Retype everything in the listing, leaving each line exactly as it is.

═════ Task inputs ═════

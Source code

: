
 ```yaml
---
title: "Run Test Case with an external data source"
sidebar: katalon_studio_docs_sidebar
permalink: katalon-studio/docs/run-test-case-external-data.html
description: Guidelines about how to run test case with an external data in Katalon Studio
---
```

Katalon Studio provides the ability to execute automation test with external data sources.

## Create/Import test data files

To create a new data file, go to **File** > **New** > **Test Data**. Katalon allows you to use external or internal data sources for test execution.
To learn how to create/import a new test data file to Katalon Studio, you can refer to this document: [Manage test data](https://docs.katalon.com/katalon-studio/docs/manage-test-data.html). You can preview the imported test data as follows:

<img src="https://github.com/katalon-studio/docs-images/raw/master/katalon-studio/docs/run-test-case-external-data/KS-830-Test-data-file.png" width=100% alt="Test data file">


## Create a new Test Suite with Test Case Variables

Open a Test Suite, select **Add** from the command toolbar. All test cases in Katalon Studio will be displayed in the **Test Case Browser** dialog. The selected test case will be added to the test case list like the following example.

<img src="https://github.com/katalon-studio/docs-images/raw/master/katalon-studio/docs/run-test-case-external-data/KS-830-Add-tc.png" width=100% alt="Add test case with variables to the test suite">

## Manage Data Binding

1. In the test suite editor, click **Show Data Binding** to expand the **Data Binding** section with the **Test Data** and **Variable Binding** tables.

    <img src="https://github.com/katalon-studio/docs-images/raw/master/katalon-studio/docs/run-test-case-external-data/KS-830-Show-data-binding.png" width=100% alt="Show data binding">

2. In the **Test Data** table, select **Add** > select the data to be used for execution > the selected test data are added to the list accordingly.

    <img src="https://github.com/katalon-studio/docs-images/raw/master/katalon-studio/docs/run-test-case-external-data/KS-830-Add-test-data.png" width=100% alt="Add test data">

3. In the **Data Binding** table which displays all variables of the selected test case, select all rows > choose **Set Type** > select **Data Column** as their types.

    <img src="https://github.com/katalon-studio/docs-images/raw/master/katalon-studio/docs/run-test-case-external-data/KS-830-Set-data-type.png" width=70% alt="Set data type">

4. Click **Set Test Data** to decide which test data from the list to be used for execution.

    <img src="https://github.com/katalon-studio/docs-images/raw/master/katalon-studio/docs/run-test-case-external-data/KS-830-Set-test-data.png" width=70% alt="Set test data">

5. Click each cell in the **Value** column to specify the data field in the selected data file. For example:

═════

### Result for this exercise:
Source code

:
 ```yaml
---
title: "Run Test Case with an external data source"
sidebar: katalon_studio_docs_sidebar
permalink: katalon-studio/docs/run-test-case-external-data.html
description: Guidelines about how to run test case with an external data in Katalon Studio
---
```

Katalon Studio provides the ability to execute automation test with external data sources.

## Create/Import test data files

To create a new data file, go to **File** > **New** > **Test Data**. Katalon allows you to use external or internal data sources for test execution.
To learn how to create/import a new test data file to Katalon Studio, you can refer to this document: [Manage test data](https://docs.katalon.com/katalon-studio/docs/manage-test-data.html). You can preview the imported test data as follows:

<img src="https://github.com/katalon-studio/docs-images/raw/master/katalon-studio/docs/run-test-case-external-data/KS-830-Test-data-file.png" width=100% alt="Test data file">


## Create a new Test Suite with Test Case Variables

Open a Test Suite, select **Add** from the command toolbar. All test cases in Katalon Studio will be displayed in the **Test Case Browser** dialog. The selected test case will be added to the test case list like the following example.

<img src="https://github.com/katalon-studio/docs-images/raw/master/katalon-studio/docs/run-test-case-external-data/KS-830-Add-tc.png" width=100% alt="Add test case with variables to the test suite">

## Manage Data Binding

1. In the test suite editor, click **Show Data Binding** to expand the **Data Binding** section with the **Test Data** and **Variable Binding** tables.

    <img src="https://github.com/katalon-studio/docs-images/raw/master/katalon-studio/docs/run-test-case-external-data/KS-830-Show-data-binding.png" width=100% alt="Show data binding">

2. In the **Test Data** table, select **Add** > select the data to be used for execution > the selected test data are added to the list accordingly.

    <img src="https://github.com/katalon-studio/docs-images/raw/master/katalon-studio/docs/run-test-case-external-data/KS-830-Add-test-data.png" width=100% alt="Add test data">

3. In the **Data Binding** table which displays all variables of the selected test case, select all rows > choose **Set Type** > select **Data Column** as their types.

    <img src="https://github.com/katalon-studio/docs-images/raw/master/katalon-studio/docs/run-test-case-external-data/KS-830-Set-data-type.png" width=70% alt="Set data type">

4. Click **Set Test Data** to decide which test data from the list to be used for execution.

    <img src="https://github.com/katalon-studio/docs-images/raw/master/katalon-studio/docs/run-test-case-external-data/KS-830-Set-test-data.png" width=70% alt="Set test data">

5. Click each cell in the **Value** column to specify the data field in the selected data file. For example:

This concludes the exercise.